手投げのオリガミバード実験では4世代の変化しか確認することができませんが、
例えば30世代経つと、オアシスの多い環境に生息する集団とオアシスの少ない環境に生息する集団とでは、
交尾できなくなるような進化、つまり種分化が起こるのかどうかを確認できるコンピュータシミュレーションが「オリガミバードシミュレータ(OBS)です。」
30世代後の各集団の個体を選択し、交尾できるかどうかをアニメーションにより確認でき、面白いです。
世代数だけでなく、突然変異率、集団の個体数も自由に変化させ、進化の様子を確認することができます。
集団の個体数を小さくすれば(例えば10個体)、遺伝的浮動により、自然選択の効果がゆらぐことを確認できます。
突然変異によって変化するのは前羽と後羽のサイズのみです。(手投げ実験ではクリップの数や羽間の距離、羽の色も変化します。)
手投げ実験と同様に、前羽が小さく後羽が大きい個体はよく飛び、前羽が後羽より大きい個体はあまり飛ばないという設定になっています。
交尾は写真のように二通りの方法を想定しており、形が似ている場合は交尾できるようになっています。(青色が雄、黄色が雌)
交尾が成功した場合は子どもが生まれるアニメーションが表示されます。交尾が成功しない場合は、近づいても交尾ができない様子が表示されます。

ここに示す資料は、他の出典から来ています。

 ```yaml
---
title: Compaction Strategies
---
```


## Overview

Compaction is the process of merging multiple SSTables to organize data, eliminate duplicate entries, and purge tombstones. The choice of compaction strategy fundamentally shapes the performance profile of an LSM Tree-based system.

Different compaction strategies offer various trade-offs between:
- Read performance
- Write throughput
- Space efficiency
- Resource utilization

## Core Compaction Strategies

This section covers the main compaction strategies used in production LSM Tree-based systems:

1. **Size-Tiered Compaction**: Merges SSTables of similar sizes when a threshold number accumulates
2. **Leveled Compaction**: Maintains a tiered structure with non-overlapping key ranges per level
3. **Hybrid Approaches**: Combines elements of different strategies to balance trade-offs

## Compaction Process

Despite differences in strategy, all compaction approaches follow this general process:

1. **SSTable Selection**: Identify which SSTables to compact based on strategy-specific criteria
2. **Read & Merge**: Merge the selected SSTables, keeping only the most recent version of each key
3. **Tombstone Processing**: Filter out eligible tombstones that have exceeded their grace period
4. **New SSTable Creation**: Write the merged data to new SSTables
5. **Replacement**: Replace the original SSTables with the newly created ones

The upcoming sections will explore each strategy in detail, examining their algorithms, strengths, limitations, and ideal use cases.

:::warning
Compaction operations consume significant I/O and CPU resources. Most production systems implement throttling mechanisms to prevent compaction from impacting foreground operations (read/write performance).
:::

興味を持たれた方はまずダウンロードして、色々と試してみてください。
ダウンロードはこのソフトの共同開発者の岩嵜氏のHPからできます。
https://github.com/heavywatal/oribir/releases
手投げのオリガミバード実験の後に1コマの授業で実施する場合のワークシートを用意しました。
手投げ実験なしでも、オリガミバードの生態等の説明をすれば、授業で利用できると思います。
●期待される教育効果
・地理的隔離による種分化のしくみを理解できる
・遺伝的浮動が進化の方向に与える影響を理解できる
関連論文
Yamanoi, T. & Iwasaki, M. W. (2015)
Origami Bird Simulator: a teaching resource linking natural selection and speciation.